Scores died and the Kremlin now finds it hard to come to terms with the fact that Basayev and Raduyev got away.
The Muslims of Dagestan, for whom Sufism combined with local tradition is the main faith, have generally been anxious to avoid the conflict that has afflicted Chechnya.
However, in the latter part of the 1990s there were reports that more radical and militant elements, said to be linked with Wahhabism, were acquiring influence. There was tension when two mountain villages near the Chechen border sought to introduce Shari'ah law in 1998.
Violence flared in August 1999 when an Islamic body was reported to have declared an independent state in parts of Dagestan and Chechnya and called on Muslims to take up arms against Russia in a holy war. It also called for the arrest of Magomedali Magomedov, the repulic's leader at the time, accusing him of working with the Russians.
Chechen fighters crossed into Dagestan in support. There were fierce clashes with Russian forces but within a couple of weeks the fighting was over. The militants were silenced.

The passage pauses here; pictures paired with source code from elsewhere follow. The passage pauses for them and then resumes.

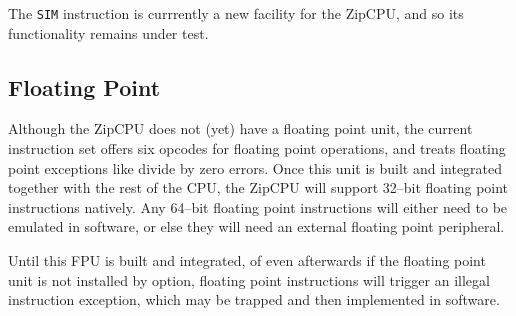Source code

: \documentclass{gqtekspec}
\begin{document}
The {\tt SIM} instruction is currrently a new facility for the ZipCPU, and
so its functionality remains under test.

\subsection{Floating Point}
Although the ZipCPU does not (yet) have a floating point unit, the current
instruction set offers six opcodes for floating point operations, and treats
floating point exceptions like divide by zero errors.  Once this unit is built
and integrated together with the rest of the CPU, the ZipCPU will support
32--bit floating point instructions natively.  Any 64--bit floating point
instructions will either need to be emulated in software, or else they will
need an external floating point peripheral.

Until this FPU is built and integrated, of even afterwards if the floating
point unit is not installed by option, floating point instructions will
trigger an illegal instruction exception, which may be trapped and then
implemented in software.
\end{document}

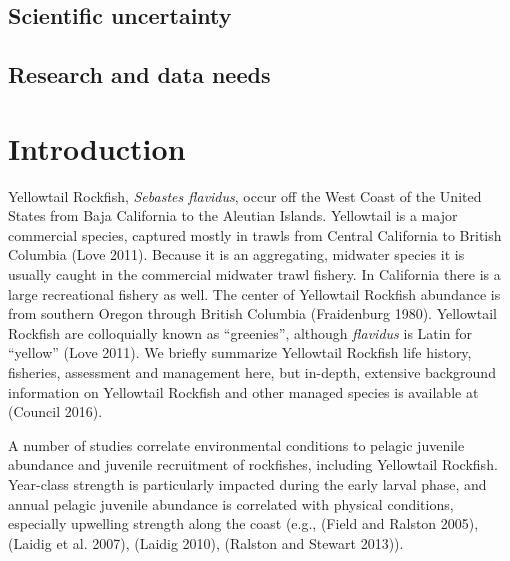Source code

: \documentclass[
]{scrartcl}
\begin{document}
\clearpage

\clearpage

\hypertarget{scientific-uncertainty}{%
\subsection*{Scientific uncertainty}\label{scientific-uncertainty}}

\hypertarget{research-and-data-needs}{%
\subsection*{Research and data needs}\label{research-and-data-needs}}

\newpage{}

\setlength{\parskip}{5mm plus1mm minus1mm}
\setcounter{page}{1}
\setcounter{section}{0}
\renewcommand{\thefigure}{\arabic{figure}}
\renewcommand{\thetable}{\arabic{table}}
\setcounter{table}{0}
\setcounter{figure}{0}

\hypertarget{introduction}{%
\section{Introduction}\label{introduction}}

Yellowtail Rockfish, \emph{Sebastes flavidus}, occur off the West Coast
of the United States from Baja California to the Aleutian Islands.
Yellowtail is a major commercial species, captured mostly in trawls from
Central California to British Columbia (Love 2011). Because it is an
aggregating, midwater species it is usually caught in the commercial
midwater trawl fishery. In California there is a large recreational
fishery as well. The center of Yellowtail Rockfish abundance is from
southern Oregon through British Columbia (Fraidenburg 1980). Yellowtail
Rockfish are colloquially known as ``greenies'', although
\emph{flavidus} is Latin for ``yellow'' (Love 2011). We briefly
summarize Yellowtail Rockfish life history, fisheries, assessment and
management here, but in-depth, extensive background information on
Yellowtail Rockfish and other managed species is available at (Council
2016).

A number of studies correlate environmental conditions to pelagic
juvenile abundance and juvenile recruitment of rockfishes, including
Yellowtail Rockfish. Year-class strength is particularly impacted during
the early larval phase, and annual pelagic juvenile abundance is
correlated with physical conditions, especially upwelling strength along
the coast (e.g., (Field and Ralston 2005), (Laidig et al. 2007), (Laidig
2010), (Ralston and Stewart 2013)).
\end{document}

This incident contributed heavily to the return of Russian troops to Chechnya.
The republic has seen numerous bombings targeted at the Russian military which has forces stationed at Kaspiysk, Buynaksk and Budennovsk. Scores were killed in 1996 and 1999 in Kaspiysk and Buynaksk when bombs went off near blocks of flats housing Russian officers. Dozens more died in 2002 when bombers targeted a Russian military parade in Kaspiysk.
Russian forces have since been the target of numerous smaller scale attacks. At least 10 died in a bomb blast in the capital, Makhachkala in July 2005. Violence continues, with several people killed in multiple explosions and shootings through 2006.
The Kremlin is not alone in blaming Islamic militants for orchestrating the violence. Many say organized crime is the crucial factor. Clan and political rivalries are seen as another ingredient.
As concerns grow over the volatility of the North Caucasus, lawless Dagestan offers little short-term hope of stability.
Status: Republic within Russian Federation Population: 2.2 million Capital: Makhachkala Area: 50,300 sq km Main religion: Islam Languages: Language rights of many peoples of Dagestan guaranteed by constitution Currency: Rouble Resources: Oil, gas, agriculture, fisheries
President: Mukhu Aliyev
Mukhu Aliyev was nominated for the leadership by Russian President Vladimir Putin in February 2006. He was confirmed by Dagestan's parliament of which he had previously been chairman.
He is tasked by the Kremlin with countering the rise of Islamic insurgency and bringing stability to the volatile republic.
Mr Aliyev, an ethnic Avar and Dagestan's Soviet-era Communist Party boss, is 65. He replaces Magomedali Magomedov, an ethnic Dargin who resigned on grounds of age at 75.
A former Communist Party official, Mr Magomedov had led Dagestan since the end of the Soviet era.